[Dataset entries]:
==========
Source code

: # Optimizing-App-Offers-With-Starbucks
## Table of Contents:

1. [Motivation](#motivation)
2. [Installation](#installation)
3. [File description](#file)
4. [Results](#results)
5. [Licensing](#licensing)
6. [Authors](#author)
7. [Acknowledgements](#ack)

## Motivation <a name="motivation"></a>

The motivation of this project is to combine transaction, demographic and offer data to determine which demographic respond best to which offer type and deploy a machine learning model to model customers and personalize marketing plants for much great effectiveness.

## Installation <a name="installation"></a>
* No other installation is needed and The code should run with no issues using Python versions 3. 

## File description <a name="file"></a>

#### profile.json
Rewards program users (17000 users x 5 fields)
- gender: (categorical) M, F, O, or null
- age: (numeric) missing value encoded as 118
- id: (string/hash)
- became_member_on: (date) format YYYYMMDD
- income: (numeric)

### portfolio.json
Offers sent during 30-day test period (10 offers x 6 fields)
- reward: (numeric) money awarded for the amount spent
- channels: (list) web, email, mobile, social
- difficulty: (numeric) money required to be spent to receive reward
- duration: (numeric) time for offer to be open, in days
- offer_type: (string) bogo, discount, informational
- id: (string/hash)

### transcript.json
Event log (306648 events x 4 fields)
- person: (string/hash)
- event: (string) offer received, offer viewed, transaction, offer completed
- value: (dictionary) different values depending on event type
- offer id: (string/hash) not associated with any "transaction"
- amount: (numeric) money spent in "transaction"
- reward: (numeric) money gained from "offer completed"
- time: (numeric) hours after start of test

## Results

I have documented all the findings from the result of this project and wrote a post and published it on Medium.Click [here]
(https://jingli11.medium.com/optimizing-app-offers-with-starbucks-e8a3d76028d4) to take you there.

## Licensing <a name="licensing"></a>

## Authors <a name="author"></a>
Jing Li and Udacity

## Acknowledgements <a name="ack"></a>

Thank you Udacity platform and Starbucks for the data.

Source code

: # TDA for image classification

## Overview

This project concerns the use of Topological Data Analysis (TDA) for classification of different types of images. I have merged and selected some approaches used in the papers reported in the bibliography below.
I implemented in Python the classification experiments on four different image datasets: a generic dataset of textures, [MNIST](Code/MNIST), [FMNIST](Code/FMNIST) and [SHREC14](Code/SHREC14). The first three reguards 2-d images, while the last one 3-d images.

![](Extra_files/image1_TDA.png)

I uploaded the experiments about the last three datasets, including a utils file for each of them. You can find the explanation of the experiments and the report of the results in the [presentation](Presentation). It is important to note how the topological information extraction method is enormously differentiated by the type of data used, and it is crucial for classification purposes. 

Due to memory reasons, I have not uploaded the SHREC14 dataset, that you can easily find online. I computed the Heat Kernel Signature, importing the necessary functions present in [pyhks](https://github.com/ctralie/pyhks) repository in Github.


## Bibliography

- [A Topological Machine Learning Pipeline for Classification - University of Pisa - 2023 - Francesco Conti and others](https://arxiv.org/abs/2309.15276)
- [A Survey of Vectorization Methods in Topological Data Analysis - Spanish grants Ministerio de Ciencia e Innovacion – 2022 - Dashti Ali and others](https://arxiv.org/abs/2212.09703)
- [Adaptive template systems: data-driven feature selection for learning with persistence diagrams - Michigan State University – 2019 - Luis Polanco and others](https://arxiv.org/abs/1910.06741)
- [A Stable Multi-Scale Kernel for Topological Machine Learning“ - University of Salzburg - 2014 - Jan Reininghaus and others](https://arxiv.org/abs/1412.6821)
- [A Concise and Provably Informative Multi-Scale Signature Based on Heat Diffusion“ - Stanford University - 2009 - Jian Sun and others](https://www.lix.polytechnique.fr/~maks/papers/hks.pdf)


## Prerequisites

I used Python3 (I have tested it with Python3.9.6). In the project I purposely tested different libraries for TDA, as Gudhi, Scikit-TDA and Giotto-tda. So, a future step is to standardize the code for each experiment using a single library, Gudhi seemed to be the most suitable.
==========
[What is required]:
Would you please write out, exactly and with no other lines, the stretch of the listing above from the line containing "- gender: (categorical) M, F, O, or null" through the line containing "- duration: (numeric)"?

[Result of the task]:
- gender: (categorical) M, F, O, or null
- age: (numeric) missing value encoded as 118
- id: (string/hash)
- became_member_on: (date) format YYYYMMDD
- income: (numeric)

### portfolio.json
Offers sent during 30-day test period (10 offers x 6 fields)
- reward: (numeric) money awarded for the amount spent
- channels: (list) web, email, mobile, social
- difficulty: (numeric) money required to be spent to receive reward
- duration: (numeric) time for offer to be open, in days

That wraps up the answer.